Cedar Rapids US Courthouse
Architects: William Rawn Associates, Architects and OPN Architects
Location: Cedar Rapids, Iowa
Awarded a citation
The new courthouse for the Northern District of Iowa promotes openness and transparency via all entrances visible at street level and windows on two sides of every courtroom.
A courthouse must simultaneously respond to the needs of individual petitioners and address broad societal issues. It must convey authority, but still connect to its community as the source of that authority. Its processes must be transparent and open to all citizens in our democratic society.
The new United States Courthouse (290,000 gross square feet) for the Northern District of Iowa strives to meet these high aims in a welcoming, daylight-infused building.

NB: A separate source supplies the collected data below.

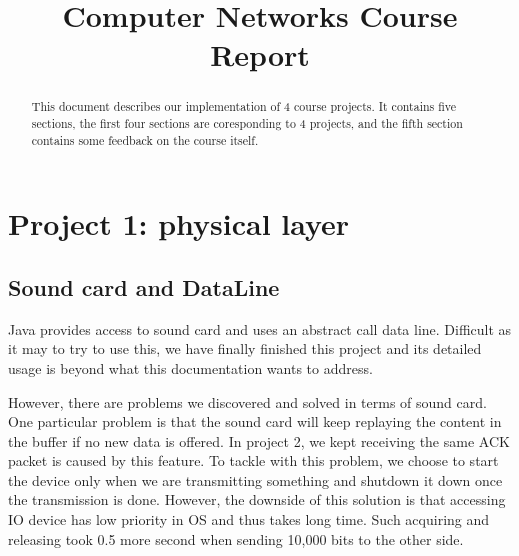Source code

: \documentclass[conference,compsoc]{IEEEtran}
\begin{document}
\title{
	Computer Networks Course Report
}
\author{
\and
}

\maketitle

\begin{abstract}
This document describes our implementation of 4 course projects. It contains five sections, the first four sections are coresponding to 4 projects, and the fifth section contains some feedback on the course itself.
\end{abstract}

\section{Project 1: physical layer}
	\subsection{Sound card and DataLine}
		Java provides access to sound card and uses an abstract call data line. 
		Difficult as it may to try to use this, we have finally finished this project and its detailed usage is beyond what this documentation wants to address.
		\par
		However, there are problems we discovered and solved in terms of sound card.
		One particular problem is that the sound card will keep replaying the content in the buffer if no new data is offered.
		In project 2, we kept receiving the same ACK packet is caused by this feature.
		To tackle with this problem, we choose to start the device only when we are transmitting something and shutdown it down once the transmission is done.
		However, the downside of this solution is that accessing IO device has low priority in OS and thus takes long time. 
		Such acquiring and releasing took 0.5 more second when sending 10,000 bits to the other side.
\end{document}
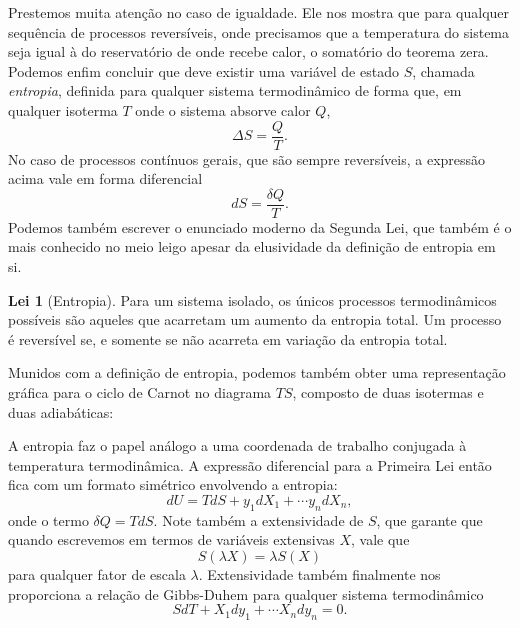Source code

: \documentclass[a4paper, 12pt]{article}
\theoremstyle{definition}
\theoremstyle{definition}
\newtheorem{law}{Lei}
\begin{document}
Prestemos muita atenção no caso de igualdade. Ele nos mostra que para qualquer sequência de processos
reversíveis, onde precisamos que a temperatura do sistema seja igual à do reservatório de onde recebe
calor, o somatório do teorema zera. Podemos enfim concluir que deve existir uma variável de estado $S$,
chamada \textit{entropia}, definida para qualquer sistema termodinâmico de forma que, em qualquer 
isoterma $T$ onde o sistema absorve calor $Q$,
$$\Delta S=\frac{Q}{T}.$$
No caso de processos contínuos gerais, que são sempre reversíveis, a expressão acima vale em forma 
diferencial
$$dS=\frac{\delta Q}{T}.$$
Podemos também escrever o enunciado moderno da Segunda Lei, que também é o mais conhecido no meio leigo apesar
da elusividade da definição de entropia em si.
\setcounter{law}{1}
\begin{law}[Entropia]
    Para um sistema isolado, os únicos processos termodinâmicos possíveis são aqueles que acarretam
    um aumento da entropia total. Um processo é reversível se, e somente se não acarreta em variação
    da entropia total.
\end{law}

Munidos com a definição de entropia, podemos também obter uma representação gráfica para o ciclo de
Carnot no diagrama $TS$, composto de duas isotermas e duas adiabáticas:

\begin{figure}[H]
    \centering
\end{figure}

A entropia faz o papel análogo a uma coordenada de trabalho conjugada à temperatura termodinâmica. A
expressão diferencial para a Primeira Lei então fica com um formato simétrico envolvendo a entropia:
$$dU=TdS+y_1dX_1+\cdots y_ndX_n,$$
onde o termo $\delta Q=TdS$. Note também a extensividade de $S$, que garante que quando escrevemos
em termos de variáveis extensivas $X$, vale que
$$S(\lambda X)=\lambda S(X)$$
para qualquer fator de escala $\lambda$. Extensividade também finalmente nos proporciona a relação de 
Gibbs-Duhem para qualquer sistema termodinâmico
$$SdT+X_1dy_1+\cdots X_ndy_n=0.$$
\end{document}

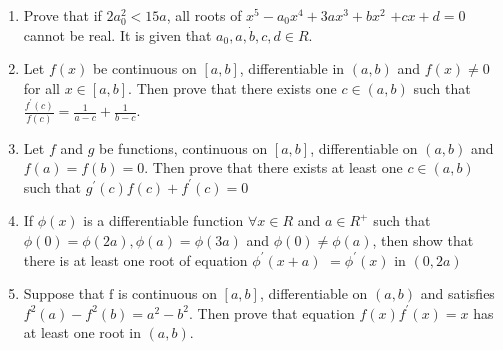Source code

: \begin{enumerate}
    \item Prove that if $2 a_0^2<15 a$, all roots of $x^5-a_0 x^4+3 a x^3+b x^2$ $+c x+d=0$ cannot be real. It is given that $a_0, a, \dot{b}, c, d \in R$.
\item Let $f(x)$ be continuous on $[a, b]$, differentiable in $(a, b)$ and $f(x) \neq 0$ for all $x \in[a, b]$. Then prove that there exists one $c \in(a, b)$ such that $\frac{f^{\prime}(c)}{f(c)}=\frac{1}{a-c}+\frac{1}{b-c}$.

\item  Let $f$ and $g$ be functions, continuous on $[a, b]$, differentiable on $(a, b)$ and $f(a)=f(b)=0$. Then prove that there exists at least one $c \in(a, b)$ such that $g^{\prime}(c) f(c)+f^{\prime}(c)=0$
\item  If $\phi(x)$ is a differentiable function $\forall x \in R$ and $a \in R^{+}$ such that $\phi(0)=\phi(2 a), \phi(a)=\phi(3 a)$ and $\phi(0) \neq \phi(a)$, then show that there is at least one root of equation $\phi^{\prime}(x+a)$ $=\phi^{\prime}(x)$ in $(0,2 a)$
\item  Suppose that $\mathrm{f}$ is continuous on $[a, b]$, differentiable on $(a, b)$ and satisfies $f^2(a)-f^2(b)=a^2-b^2$. Then prove that equation $f(x) f^{\prime}(x)=x$ has at least one root in $(a, b)$.
\end{enumerate}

A highly collaborative process with all judges participating created strong allegiance to the fundamental ideas of the project, allowing them to weather the challenges of the design process. The project is a model for design rigor that also balances budget control and successful delivery. The project finished on-time and on-budget.
The Courthouse is located prominently in downtown Cedar Rapids, Iowa. District, Magistrate, and Bankruptcy Courts, as well as appellate court judge chambers and ancillary facilities are provided. The courthouse expresses a democratic spirit of openness and approachability through two organizing principles:
- Justice on display: This is one of the only recently constructed Federal Courthouse where entrances to all courtrooms are visible to the public at street level.
- Windows in every courtroom: This is the first recently constructed Federal Courthouse with windows on two sides of every District, Magistrate and Bankruptcy courtroom.
This courthouse aims to contribute to the evolution of a proud building type in American culture. It serves as a model for unobtrusively integrating security on the site and upon entry. It directly addresses the challenge of bringing daylight to courtrooms while maintaining secure circulation paths. And it responds to the increasing size and scale of federal buildings with a design that is both recognizably civic and contemporary.
The jury appreciated the basic themes of clarity and simplicity in this project, which presents itself as a straightforward gesture of a building in a park, nestled along the river, as well as a significant element within the context of this city. One juror noted that the “gentle sweep of the building toward the river is as if the river created the shape—it really is a pleasure to study this solution on this site.”
We were taken by the presentation, the ability to walk through a process and a progression. From the basic parti, to the entry/movement sequence, to the thoughtful articulation of public circulation—pulled slightly away from the courts’ threshold wall allowing for the dramatic spilling of light from above—to the courtroom layouts, and the central atrium void, glazed and on axis with a city street provides a sense of transparency, both actual and implied, on approach or from the city. The jury found this project to be laudable: “One of my favorites; architecturally, diagrammatically, all of it.”